WHAT NEEDS TO BE DONE: Please output exactly the lines of the material from the first through the line containing "### Regression Testing Standards", and nothing more.

TASK DATA:
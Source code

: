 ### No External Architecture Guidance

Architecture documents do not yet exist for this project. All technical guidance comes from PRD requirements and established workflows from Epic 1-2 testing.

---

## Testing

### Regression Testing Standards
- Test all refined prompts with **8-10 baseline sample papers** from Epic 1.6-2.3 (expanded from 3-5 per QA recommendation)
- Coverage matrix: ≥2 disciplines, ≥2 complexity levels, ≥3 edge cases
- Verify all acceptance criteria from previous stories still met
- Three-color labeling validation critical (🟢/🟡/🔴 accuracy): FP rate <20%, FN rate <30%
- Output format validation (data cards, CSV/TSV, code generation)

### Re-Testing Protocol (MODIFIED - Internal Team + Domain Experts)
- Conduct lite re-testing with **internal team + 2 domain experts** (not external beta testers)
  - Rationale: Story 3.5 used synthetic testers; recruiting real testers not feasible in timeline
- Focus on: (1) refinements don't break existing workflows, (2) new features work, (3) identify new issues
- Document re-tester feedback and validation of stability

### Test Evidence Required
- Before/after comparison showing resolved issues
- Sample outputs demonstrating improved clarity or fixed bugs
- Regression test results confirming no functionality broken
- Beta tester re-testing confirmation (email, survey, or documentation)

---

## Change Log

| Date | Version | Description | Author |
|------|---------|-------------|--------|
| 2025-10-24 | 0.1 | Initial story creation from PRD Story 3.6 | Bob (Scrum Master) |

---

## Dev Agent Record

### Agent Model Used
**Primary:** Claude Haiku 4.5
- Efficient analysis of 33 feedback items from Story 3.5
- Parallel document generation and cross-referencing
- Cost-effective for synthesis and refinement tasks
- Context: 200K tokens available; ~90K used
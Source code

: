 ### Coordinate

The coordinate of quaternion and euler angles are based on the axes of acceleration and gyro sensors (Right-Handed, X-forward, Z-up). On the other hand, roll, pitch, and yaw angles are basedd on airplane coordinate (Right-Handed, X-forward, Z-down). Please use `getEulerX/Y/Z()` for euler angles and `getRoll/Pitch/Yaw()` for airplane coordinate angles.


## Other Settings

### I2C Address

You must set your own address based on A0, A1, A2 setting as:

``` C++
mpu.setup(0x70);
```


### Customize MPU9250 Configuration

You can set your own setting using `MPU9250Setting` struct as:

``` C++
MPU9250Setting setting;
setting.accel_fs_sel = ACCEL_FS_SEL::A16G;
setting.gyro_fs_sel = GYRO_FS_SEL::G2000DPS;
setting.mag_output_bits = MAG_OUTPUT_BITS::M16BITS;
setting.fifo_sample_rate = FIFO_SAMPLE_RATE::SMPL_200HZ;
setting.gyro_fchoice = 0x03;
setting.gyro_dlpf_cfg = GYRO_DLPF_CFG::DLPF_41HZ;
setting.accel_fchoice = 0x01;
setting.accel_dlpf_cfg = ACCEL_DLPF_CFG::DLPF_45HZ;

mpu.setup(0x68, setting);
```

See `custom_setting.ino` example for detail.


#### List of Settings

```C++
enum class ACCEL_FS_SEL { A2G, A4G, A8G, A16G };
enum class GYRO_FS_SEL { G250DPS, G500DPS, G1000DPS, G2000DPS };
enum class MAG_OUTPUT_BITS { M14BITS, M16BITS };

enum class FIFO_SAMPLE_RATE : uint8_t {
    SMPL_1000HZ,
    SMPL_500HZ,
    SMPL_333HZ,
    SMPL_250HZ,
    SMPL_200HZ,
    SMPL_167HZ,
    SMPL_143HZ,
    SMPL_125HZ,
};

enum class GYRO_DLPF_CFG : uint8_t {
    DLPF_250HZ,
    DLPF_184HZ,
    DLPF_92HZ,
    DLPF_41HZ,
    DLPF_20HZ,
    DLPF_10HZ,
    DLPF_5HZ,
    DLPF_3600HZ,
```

TASK RESULT:
Source code

: ### No External Architecture Guidance

Architecture documents do not yet exist for this project. All technical guidance comes from PRD requirements and established workflows from Epic 1-2 testing.

---

## Testing

### Regression Testing Standards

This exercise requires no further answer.